The NIAC and other Iran lobby advocates, therefore, have worked to avoid the question of the dismal human rights condition within Iran and instead focused on tarring anyone who dares raise a voice of dissent against the ruling mullahs.
It’s a paradoxically insane position since it relies on the suspension of disbelief; namely that you have to ignore all of the terrible things being done internally to any political opposition in Iran and because of the lack of internal dissent, everything must be blissfully cooperative and collegial according to the Iran lobby.
This also explains why the Iran lobby spends almost no editorial time ever criticizing the Iranian regime over the treatment of its people as evidenced by the lack of commentary over the massive protests that have swept throughout Iran since last December.
Unlike the political protests that followed the disputed election of Mahmoud Ahmadinejad, which was centered on major urban areas and supported largely by educated, more well-off protestors, these protests have been supported by the Iranian poor and working classes and been centered in the more remote provinces and cities indicating how widespread discontent is with the ruling classes.
All of which has led the NIAC and the rest of the Iran lobby to focus its current anti-dissident barrage squarely at the Mujahideen-e Khalq (MEK), one of the oldest Iranian dissident groups, in an effort to discredit the U.S. administration’s aggressive policies against the regime, including the decision to pull out of the nuclear deal.
That PR offensive has focused on the fact that official such as former New York mayor Rudy Giuliani and current National Security Advisor John Bolton have addressed meetings of Iranian dissidents before. Interestingly, the NIAC and other Iran lobbyists have neglected that notable Democratic officials have also addressed these same groups but have not drawn similar rhetorical fire.
All of which lends more credence to the idea that these attacks are less about fending off Iranian dissidents as much as it’s about partisan politics.
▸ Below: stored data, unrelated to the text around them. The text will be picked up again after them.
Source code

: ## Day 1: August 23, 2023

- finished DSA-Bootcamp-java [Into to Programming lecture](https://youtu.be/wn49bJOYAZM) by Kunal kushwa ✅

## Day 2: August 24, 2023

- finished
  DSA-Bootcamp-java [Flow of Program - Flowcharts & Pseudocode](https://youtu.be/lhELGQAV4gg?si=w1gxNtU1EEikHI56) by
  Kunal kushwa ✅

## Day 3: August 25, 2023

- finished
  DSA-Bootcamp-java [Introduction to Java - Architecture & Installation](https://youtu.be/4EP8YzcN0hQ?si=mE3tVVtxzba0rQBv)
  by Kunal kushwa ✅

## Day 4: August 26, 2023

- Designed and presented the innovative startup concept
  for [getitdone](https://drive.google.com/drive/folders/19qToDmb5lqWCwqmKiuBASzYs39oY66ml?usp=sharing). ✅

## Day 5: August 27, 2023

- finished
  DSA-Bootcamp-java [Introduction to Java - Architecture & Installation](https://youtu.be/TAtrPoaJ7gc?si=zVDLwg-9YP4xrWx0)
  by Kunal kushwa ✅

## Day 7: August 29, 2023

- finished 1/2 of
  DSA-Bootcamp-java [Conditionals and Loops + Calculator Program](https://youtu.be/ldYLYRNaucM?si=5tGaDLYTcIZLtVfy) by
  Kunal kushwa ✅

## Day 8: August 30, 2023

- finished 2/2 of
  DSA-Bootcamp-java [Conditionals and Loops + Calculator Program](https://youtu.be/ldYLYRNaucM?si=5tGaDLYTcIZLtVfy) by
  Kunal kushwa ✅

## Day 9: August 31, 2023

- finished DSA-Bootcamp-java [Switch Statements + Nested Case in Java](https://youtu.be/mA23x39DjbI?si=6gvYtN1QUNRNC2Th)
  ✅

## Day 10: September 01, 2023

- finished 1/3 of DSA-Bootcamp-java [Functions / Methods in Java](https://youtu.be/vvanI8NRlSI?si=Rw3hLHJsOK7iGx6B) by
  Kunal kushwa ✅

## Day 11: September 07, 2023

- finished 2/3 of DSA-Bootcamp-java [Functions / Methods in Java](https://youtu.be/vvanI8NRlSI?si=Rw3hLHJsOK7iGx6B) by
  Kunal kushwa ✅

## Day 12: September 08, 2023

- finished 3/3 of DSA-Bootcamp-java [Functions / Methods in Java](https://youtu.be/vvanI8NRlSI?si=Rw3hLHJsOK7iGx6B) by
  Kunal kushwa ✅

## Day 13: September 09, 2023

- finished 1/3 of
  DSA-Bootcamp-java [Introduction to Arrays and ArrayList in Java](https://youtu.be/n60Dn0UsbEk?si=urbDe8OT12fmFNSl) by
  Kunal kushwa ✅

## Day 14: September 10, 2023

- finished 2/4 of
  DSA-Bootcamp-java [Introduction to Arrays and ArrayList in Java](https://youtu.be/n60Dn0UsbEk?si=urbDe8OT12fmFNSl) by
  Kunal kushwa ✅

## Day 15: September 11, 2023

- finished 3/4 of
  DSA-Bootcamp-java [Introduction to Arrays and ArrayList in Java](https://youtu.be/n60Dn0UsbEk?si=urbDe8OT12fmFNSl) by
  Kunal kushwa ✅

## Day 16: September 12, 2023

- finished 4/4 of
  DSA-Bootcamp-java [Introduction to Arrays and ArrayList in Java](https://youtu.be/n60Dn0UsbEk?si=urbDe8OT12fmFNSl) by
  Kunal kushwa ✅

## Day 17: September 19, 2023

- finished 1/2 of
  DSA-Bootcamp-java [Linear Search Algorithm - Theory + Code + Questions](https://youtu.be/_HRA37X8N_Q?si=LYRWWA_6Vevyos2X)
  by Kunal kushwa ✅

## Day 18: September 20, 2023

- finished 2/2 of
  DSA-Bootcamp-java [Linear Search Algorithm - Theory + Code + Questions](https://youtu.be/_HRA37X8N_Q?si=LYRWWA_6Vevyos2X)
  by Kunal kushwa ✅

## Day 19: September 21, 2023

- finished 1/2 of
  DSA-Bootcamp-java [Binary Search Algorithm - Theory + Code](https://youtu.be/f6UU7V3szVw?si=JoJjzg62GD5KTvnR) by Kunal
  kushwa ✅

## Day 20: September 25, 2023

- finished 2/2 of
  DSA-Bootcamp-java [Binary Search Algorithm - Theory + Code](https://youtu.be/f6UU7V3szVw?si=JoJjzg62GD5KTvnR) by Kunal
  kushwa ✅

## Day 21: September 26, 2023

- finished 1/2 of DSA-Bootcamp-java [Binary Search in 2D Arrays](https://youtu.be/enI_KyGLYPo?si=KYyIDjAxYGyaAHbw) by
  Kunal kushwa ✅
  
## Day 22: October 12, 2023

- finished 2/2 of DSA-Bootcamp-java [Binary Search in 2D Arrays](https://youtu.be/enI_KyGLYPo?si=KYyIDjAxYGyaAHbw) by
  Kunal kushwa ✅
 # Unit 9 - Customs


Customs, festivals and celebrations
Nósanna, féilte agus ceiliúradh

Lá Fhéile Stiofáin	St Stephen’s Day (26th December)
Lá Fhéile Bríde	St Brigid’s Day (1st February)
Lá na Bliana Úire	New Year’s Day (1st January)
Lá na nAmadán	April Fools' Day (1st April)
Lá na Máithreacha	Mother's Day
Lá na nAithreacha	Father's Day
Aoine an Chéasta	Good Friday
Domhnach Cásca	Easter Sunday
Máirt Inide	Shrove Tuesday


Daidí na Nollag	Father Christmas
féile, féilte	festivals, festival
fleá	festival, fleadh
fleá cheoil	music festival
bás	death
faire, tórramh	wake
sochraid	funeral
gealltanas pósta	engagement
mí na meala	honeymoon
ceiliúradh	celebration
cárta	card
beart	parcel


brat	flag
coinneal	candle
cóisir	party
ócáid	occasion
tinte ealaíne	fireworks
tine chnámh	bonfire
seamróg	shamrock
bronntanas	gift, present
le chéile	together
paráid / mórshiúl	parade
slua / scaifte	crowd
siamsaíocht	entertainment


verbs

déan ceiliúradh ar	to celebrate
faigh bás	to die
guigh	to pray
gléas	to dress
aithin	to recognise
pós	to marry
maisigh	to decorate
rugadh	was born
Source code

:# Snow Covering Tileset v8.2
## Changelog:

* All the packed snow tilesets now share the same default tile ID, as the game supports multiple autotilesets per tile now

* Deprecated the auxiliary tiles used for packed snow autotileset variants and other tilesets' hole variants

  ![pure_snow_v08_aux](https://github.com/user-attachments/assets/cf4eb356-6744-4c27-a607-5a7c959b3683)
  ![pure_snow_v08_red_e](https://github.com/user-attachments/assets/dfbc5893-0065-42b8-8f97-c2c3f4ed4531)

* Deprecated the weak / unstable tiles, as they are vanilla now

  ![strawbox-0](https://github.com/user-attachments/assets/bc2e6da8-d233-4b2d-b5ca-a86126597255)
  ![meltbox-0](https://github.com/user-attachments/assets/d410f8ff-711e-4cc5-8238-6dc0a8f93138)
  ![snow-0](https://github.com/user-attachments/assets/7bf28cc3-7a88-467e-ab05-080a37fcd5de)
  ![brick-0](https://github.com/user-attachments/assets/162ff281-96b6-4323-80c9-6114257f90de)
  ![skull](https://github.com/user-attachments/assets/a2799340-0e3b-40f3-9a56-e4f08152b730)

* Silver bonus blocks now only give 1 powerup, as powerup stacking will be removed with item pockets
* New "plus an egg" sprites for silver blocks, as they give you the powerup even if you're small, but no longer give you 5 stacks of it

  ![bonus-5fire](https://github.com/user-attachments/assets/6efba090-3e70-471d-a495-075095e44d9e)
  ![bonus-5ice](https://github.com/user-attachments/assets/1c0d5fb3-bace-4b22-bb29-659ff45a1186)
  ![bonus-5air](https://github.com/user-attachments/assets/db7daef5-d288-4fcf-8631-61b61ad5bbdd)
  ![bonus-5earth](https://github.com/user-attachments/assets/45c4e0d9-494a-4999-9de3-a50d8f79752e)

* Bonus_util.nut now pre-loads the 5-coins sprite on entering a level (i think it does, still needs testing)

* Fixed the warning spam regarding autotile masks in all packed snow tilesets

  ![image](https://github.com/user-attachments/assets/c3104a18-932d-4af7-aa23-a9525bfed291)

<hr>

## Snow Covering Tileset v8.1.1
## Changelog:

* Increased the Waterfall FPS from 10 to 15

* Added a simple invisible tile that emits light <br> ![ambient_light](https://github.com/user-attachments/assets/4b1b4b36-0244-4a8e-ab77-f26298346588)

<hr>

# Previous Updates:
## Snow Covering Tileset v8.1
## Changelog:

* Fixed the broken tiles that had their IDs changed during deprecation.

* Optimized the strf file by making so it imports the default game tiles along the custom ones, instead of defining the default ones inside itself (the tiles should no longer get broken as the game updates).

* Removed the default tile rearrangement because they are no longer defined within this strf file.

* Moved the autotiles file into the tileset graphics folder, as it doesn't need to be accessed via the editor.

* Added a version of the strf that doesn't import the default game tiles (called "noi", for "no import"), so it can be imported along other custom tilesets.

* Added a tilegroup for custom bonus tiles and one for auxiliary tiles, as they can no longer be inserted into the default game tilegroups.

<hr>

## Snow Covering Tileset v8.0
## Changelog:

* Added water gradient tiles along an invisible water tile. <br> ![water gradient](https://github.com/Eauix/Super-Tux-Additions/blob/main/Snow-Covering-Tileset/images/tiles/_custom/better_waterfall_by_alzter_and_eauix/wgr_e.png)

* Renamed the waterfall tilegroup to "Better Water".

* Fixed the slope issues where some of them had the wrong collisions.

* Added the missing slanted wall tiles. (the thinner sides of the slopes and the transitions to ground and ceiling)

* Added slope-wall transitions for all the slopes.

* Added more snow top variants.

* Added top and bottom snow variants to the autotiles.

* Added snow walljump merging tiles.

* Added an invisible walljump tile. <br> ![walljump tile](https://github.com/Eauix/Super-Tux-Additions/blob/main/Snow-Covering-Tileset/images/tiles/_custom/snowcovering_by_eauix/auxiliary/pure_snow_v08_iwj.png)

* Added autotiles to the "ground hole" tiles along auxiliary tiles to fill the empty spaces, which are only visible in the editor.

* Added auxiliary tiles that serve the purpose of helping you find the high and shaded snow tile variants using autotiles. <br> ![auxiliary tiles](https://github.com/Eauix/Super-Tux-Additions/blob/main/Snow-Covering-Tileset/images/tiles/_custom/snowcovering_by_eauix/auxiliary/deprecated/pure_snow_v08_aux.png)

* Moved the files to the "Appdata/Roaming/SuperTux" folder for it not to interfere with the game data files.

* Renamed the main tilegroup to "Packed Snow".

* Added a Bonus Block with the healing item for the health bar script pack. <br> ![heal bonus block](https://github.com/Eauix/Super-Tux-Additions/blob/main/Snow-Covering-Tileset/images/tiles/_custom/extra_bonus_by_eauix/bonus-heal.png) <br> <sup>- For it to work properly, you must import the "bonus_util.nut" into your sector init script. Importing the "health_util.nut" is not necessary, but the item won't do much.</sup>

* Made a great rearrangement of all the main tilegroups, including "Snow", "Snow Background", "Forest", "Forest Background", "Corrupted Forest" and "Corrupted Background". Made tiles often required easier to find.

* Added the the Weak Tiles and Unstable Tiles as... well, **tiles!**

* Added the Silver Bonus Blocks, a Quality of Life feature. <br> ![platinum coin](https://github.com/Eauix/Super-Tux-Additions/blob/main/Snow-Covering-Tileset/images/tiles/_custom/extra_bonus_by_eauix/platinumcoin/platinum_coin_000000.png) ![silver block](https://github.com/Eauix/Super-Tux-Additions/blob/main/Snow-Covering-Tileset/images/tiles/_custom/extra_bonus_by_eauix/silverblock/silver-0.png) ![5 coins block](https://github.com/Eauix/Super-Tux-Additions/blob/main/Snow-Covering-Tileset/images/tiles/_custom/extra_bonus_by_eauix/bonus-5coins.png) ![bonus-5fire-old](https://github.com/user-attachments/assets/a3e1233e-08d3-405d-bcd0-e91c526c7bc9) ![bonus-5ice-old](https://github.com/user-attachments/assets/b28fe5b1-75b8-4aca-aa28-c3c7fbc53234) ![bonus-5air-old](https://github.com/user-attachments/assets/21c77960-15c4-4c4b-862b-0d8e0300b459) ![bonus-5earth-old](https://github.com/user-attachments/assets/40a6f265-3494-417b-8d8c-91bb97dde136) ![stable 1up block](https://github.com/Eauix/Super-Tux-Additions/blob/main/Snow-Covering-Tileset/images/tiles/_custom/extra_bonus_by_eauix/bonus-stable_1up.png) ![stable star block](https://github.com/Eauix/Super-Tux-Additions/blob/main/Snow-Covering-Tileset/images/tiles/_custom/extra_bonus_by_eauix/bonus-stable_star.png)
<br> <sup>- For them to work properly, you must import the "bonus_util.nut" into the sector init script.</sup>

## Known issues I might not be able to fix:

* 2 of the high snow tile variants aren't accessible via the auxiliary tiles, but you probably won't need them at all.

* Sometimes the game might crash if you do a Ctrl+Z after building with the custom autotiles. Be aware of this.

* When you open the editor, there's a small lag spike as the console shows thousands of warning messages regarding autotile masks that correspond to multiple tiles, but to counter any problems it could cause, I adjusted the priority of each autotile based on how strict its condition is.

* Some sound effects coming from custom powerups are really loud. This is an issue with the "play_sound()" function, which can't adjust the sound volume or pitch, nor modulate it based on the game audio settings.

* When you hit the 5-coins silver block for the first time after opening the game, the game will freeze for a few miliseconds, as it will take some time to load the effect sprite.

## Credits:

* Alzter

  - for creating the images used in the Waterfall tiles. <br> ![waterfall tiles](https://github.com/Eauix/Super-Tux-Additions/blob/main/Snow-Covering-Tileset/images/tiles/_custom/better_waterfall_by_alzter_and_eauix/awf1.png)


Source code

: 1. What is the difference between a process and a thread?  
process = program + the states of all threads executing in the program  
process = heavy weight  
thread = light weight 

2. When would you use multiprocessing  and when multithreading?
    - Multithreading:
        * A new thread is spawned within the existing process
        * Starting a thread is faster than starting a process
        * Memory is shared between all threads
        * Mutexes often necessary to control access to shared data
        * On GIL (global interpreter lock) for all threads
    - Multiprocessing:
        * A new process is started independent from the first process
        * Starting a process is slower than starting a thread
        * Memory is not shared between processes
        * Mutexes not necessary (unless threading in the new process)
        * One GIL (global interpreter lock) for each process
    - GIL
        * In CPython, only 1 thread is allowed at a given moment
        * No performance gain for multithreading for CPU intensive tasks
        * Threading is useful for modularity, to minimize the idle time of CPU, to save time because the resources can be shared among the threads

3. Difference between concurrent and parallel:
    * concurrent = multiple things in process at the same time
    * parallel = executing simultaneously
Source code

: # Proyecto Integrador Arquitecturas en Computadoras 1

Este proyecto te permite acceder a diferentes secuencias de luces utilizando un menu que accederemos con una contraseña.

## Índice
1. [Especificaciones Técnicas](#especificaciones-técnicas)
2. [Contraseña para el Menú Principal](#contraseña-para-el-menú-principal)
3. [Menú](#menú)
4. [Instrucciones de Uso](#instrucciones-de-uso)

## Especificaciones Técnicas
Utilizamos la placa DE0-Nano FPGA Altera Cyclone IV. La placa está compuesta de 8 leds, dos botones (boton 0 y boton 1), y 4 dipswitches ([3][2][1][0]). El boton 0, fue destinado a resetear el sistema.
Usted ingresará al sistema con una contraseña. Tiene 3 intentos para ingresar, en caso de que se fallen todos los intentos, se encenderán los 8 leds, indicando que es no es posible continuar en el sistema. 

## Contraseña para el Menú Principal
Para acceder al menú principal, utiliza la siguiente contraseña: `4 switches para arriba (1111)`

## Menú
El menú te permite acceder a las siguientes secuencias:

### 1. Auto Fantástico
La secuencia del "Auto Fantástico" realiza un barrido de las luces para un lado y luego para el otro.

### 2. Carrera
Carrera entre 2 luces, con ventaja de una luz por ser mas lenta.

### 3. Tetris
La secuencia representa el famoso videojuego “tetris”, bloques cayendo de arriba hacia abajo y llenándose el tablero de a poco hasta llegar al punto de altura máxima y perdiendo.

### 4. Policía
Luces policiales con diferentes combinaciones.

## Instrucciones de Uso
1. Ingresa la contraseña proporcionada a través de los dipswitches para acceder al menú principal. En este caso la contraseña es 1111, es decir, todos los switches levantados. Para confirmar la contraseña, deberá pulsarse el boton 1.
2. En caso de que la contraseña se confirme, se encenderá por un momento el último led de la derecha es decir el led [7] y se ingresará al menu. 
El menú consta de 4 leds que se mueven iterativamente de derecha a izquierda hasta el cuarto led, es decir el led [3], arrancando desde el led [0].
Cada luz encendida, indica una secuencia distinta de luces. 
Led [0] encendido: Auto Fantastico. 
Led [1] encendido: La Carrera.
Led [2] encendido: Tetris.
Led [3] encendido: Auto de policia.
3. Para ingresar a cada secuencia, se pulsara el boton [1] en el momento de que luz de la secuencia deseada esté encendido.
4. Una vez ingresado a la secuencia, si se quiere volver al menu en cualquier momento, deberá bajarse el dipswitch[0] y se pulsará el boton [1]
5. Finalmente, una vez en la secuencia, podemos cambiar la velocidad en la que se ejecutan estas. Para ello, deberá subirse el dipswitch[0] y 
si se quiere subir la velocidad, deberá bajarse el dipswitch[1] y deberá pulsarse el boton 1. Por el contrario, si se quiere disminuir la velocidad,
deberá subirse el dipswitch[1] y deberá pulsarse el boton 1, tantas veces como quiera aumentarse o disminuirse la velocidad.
But several academics, columnists, bloggers and journalists who were part of the so-called “echo chamber” created by the Iran lobby to support the nuclear deal, are now attacking the MEK as a stalking horse by calling it a “cult” and depicting it as a terrorist group for its past efforts to fight the Iranian regime early in Islamic revolution’s birth.
They all use nearly identical language in an effort to single out and attack the MEK, such as Hartung’s editorial which says:
“Next-level steps could include supporting anti-regime groups like the Mujahadeen-e-Khalq (MEK), which was for many years on the U.S. list of terrorist organizations. But its ability to win over influential supporters like John Bolton does not mean that the MEK has either the capacity or the support to overthrow the Iranian government. To think that an organization that the New York Times has rightly described as a ‘fringe dissident group’ could overthrow the government of Iran is a fantasy,” he writes.
It’s not surprising he quotes the New York Times since virtually all of the opposition to the Trump administration’s Iran policy seems to be more motivated by partisan political bickering and less about what is best for the Iranian people.
One of the central tenets of the Iranian resistance movement as articulated by Mrs. Maryam Rajavi, the head of the National Council of Resistance of Iran which is the major umbrella group of Iranian dissident organizations, is that any movement towards regime change and democratization in Iran must begin and be grounded in the Iranian people. Any outside influence would only play into the hands of the mullahs, which is precisely why the NIAC and rest of the Iran lobby have sought to portray all this as a manipulation by the Bolton and his cronies.
The reality is that the protests flaring all across Iran is genuine, organic and rooted deeply in the dissatisfaction Iranians have over the corruption of their government and that’s a topic the Iran lobby doesn’t want to talk about.